The Walk from work was the second of the Oases. Nobody likes Bombay commute and I mean NOBODY. There was nothing I disliked more than being in a stationary rickshaw in the heavy humid evenings knowing Id be home faster walking. So I walked. The 45min walk from college to home was split into sections to add variety. In the first section were familiar people, our usual tapri, a miniscule 7ft passage called Bharat Cafe run by an old uncle, his wife and son, all migrated from Rajasthan. Further along the street was the Sandwich stall run on rotation by brothers from Bihar and a Sodalemonwater walla who once described to us how difficult it was to get ice and store it everyday.

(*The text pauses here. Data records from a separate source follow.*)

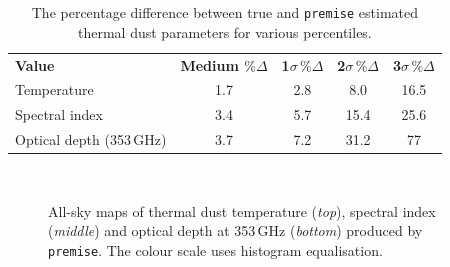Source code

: \documentclass[a4paper,fleqn,usenatbib]{mnras}
\begin{document}
\begin{table}
 \caption{The percentage difference between true and {\texttt{premise}} estimated thermal dust parameters for various percentiles.}
 \label{tab:accstats}
 \begin{tabular}{l| c| c| c| c}
\hline
{\bf{Value}} &{\bf{ Medium $\% \Delta$}}  & {\bf{1$ \sigma \, \% \Delta$}}  & {\bf{2$ \sigma \, \% \Delta$}}  & {\bf{3$ \sigma \, \% \Delta$}}  \\ 
Temperature & 1.7 & 2.8 & 8.0 & 16.5 \\
Spectral index & 3.4 & 5.7 & 15.4 & 25.6 \\
Optical depth (353\,GHz) & 3.7 & 7.2 & 31.2 & 77\\
  \hline
 \end{tabular}
\end{table}

\begin{figure}
\centering
\,
\,
\,
\caption{All-sky maps of thermal dust temperature ({\it{top}}), spectral index ({\it{middle}}) and optical depth at 353\,GHz  ({\it{bottom}}) produced by {\texttt{premise}}. The colour scale uses histogram equalisation.}
\label{fig:dustmaps}
\end{figure}
\end{document}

At the end of the road I took a right and the dinginess gave way to a huge vista of the western express skyline with piles of purple and orange clouds framing the flyover and huge crossroad. Id pass the police chowky a questionable bar and a fisherwoman displaying fish by gaslight everyday. This was the second section stretching from the Cigarette factory till the Andheri flyover/station.
I loved walking that flyover which was the third section. It was slightly cooler with the slight increase in altitude above sea level and it was fun looking below at the thundering trains, level crossings and slum patches where people played volleyball in the evenings.
Also once the Andheri skywalk was built it added another dimension to the walk on the bridge.
The last section was from the end of the flyover to home. There was a late night vegetable vendor and a dairy. These were saviours at 9pm when I had yet again forgotten the fresh veggies and milk for my roommate Monica Geller.